How to import historical energy data (Toon and others)

Update 01-2024

The script has been rewritten and is now setup to be more generic, robust and easier to use. The import functionality has been split from getting the data from the energy provider. Hopefully together we can add support for additional energy providers by providing sample dataexports so that data preparation scripts/how-to’s can be created.


For Home Assistant users that would like to import historical energy data from Toon (Eneco - Dutch) or other energy providers into Home Assistant I created a SQL script that does that for you.
I looked into several options and decided in the end to write a SQL script that imports data directly into the Home Assistant database. I tried to document the steps as good as possible but it still requires some technical knowledge and should therefore not be used by novice users.

The script has been successfully tested on several installations and can handle also cases where there was a meter switch (reset of measurements) or that the Toon was replaced (import multiple export files).

The script can (easily) be adapted for use with other providers. The Toon data provides two fields (field1: Unix timestamp, field2: value of the sensor). Depending on the file the data is hourly or daily.

Latest data still correct after import (short_term_statistics work)

Data of 2019 (imported from Toon using hourly interval data - statistics work)

Data of 2015 (imported from Toon using day interval data - statistics work)

Repository containing the script

10 Likes

Awesome! Will this also work for people running MariaDB?

1 Like

I haven’t tested it with MariaDB only for SQLlite.
But in the end it just is SQL so the basic functionality should work.

@Lasoul: could you do me (and others) a favour and post a 1 or 2 day extract from Toon? Want to see how I should prepare the source data.

Bit of background: have been running Emoncms for a decade. Emoncms can give me average consumption per hour (so in W), an ever increasing kwH sensor (which I can export in hourly values) and kWh per day value. Additional challenge is that I need to split the files into high vs low tariff to match the structure of Homeassistant (luckily in NL high vs low is quite binary as you might know :-))

@fversteegen sure, I uploaded some sample files for all the sensors (electricity, solar, gas).

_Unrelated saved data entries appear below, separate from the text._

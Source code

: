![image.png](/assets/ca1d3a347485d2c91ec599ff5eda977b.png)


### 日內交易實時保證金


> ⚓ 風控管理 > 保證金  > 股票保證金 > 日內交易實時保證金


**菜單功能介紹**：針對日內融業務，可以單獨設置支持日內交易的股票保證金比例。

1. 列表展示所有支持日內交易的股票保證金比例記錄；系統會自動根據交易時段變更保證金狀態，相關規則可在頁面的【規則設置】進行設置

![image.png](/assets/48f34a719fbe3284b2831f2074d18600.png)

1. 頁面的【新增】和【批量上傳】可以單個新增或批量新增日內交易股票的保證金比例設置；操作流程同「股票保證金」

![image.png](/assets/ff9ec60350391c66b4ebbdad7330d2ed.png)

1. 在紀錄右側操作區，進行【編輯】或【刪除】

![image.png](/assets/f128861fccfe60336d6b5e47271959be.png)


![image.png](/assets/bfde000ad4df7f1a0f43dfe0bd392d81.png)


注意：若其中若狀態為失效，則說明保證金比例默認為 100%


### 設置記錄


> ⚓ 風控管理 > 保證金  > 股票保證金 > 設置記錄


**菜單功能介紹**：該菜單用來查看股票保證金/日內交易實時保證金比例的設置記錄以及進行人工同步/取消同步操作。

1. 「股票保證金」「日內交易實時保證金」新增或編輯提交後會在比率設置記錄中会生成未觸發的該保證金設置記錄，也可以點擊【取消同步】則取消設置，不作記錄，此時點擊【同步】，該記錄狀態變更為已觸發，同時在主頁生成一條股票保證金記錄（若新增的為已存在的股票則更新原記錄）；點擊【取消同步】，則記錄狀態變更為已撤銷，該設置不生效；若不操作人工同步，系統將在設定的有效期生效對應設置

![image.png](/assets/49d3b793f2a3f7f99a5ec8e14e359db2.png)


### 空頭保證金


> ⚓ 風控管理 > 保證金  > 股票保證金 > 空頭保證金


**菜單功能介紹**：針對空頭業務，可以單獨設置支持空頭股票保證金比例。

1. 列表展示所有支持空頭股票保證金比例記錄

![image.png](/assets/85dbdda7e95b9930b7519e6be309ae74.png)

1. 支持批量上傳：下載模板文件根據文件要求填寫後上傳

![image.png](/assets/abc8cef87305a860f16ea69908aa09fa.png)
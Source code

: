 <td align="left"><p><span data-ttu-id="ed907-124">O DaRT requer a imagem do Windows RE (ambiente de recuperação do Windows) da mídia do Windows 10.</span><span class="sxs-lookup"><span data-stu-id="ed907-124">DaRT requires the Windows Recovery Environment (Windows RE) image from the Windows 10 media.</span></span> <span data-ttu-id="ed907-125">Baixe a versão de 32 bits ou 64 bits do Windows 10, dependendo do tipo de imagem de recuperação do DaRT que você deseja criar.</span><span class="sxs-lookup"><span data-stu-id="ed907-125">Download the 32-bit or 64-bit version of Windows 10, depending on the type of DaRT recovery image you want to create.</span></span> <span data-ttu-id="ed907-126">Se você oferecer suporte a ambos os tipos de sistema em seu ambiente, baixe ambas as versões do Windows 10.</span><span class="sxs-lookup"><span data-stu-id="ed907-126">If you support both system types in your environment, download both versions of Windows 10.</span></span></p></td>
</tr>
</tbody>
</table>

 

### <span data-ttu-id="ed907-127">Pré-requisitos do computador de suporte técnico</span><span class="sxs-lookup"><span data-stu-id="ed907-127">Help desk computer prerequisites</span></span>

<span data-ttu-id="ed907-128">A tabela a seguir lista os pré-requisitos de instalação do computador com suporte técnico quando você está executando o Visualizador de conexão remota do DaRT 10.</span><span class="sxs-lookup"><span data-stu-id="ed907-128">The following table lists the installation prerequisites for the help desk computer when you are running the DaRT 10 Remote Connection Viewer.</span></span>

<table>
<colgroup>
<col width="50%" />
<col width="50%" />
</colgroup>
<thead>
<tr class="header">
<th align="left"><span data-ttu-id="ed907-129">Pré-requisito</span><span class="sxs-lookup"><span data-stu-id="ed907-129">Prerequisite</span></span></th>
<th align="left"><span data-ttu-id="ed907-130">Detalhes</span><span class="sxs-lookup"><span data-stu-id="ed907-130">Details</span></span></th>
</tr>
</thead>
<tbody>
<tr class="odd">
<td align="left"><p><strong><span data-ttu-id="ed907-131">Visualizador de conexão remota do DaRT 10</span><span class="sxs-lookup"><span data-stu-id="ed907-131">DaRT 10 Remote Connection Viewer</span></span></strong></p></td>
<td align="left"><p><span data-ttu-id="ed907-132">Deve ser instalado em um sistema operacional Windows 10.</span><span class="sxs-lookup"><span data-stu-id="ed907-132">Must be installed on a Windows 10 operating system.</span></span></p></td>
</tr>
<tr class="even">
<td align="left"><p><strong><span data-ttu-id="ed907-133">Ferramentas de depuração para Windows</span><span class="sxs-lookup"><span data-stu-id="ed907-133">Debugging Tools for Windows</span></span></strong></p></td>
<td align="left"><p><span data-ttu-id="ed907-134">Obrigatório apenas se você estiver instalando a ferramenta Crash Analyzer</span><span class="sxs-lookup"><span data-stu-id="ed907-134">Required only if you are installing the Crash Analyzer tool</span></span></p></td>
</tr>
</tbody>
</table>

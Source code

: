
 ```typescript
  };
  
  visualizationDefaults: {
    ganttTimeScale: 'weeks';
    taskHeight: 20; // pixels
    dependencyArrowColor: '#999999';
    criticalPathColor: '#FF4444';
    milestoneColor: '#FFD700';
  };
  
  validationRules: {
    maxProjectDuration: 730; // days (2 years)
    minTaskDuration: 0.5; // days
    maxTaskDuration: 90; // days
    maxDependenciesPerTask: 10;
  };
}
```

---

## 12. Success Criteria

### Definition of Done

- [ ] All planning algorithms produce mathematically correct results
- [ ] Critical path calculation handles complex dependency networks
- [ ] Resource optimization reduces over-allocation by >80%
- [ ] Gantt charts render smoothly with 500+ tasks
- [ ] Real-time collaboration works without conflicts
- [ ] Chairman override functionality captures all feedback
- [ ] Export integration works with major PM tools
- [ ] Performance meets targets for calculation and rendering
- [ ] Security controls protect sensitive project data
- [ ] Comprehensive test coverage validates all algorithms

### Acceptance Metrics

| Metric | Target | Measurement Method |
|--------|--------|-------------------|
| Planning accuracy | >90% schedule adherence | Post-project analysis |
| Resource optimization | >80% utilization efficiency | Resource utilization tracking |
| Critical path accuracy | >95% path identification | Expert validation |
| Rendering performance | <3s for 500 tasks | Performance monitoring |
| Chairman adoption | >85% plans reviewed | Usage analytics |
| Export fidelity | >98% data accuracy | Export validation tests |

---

The file format is pretty simple. The CSV file contains two fields:

  1. Unix epoch time stamp

  2. Sensor value at that time stamp.
    This value has to be divided by 1000 to get kWh or m3.

1534312800,2459
1534316400,2585
1534320000,2939
1534323600,3656
1534327200,4684
1534330800,6058
1534334400,7612
1534338000,8468

Would it be possible to expose the SQL scripts themselves? That should allow it to be used against any type of DB

Sure, I extracted the SQL from the DBBrowser project and added it to the Github repository.

2 Likes

Many thanks, this helps loads :slight_smile:

Thanks for that, unfortunately I fall into that latter category of user and know enough that I should NOT attempt this as I’m likely to irreversibly screw it up, especially as I am wanting to import a different set of energy data to this. In my case energy consumption data for individual devices.

But keeping an eye out for any way to help people like me import historical data. For now there seems to be no option at all.

Sir @Lasoul, Thank you so much for this awesome Project!

Finally, i was able to migrate/merge all my Energy-Statistics from previous Energymeters to their new Entities. A long Time i was looking for a Solution. Your Script was a promising, and finally working starting Point :+1:

Of Course, it took me several Evenings to get through, adopt it, get used to it. But it was really great structured and well documented, so it was difficult, but yet never got lost.

For all others wanting to do this, two personal Learnings:

  • Always. Always test it first on a second machine, never use your productive System in first Place :smiley:
  • Don’t try to be smarter than the Instructions, never skip a Point. If it says e.g. ‘Stop Recorder’ - do it :smiley:

Yes, it is not a Task for two-three Hours. But at least, as HomeAssistant doesn’t assist you in any Way if your entities change for whatever reason, this is a Solution.

Now, my next Task is to adopt the Script to Statistics, where there is no Sum, but Mean/Min/Max Values. But i will focus on that some time later… :wink:

Thanks again! :+1:

1 Like

Thank you!
It is good to read that it helped you in getting historical energy data into Home Assistant.

Do you have any valuable additions that can be shared in the repo for the benefit of other users?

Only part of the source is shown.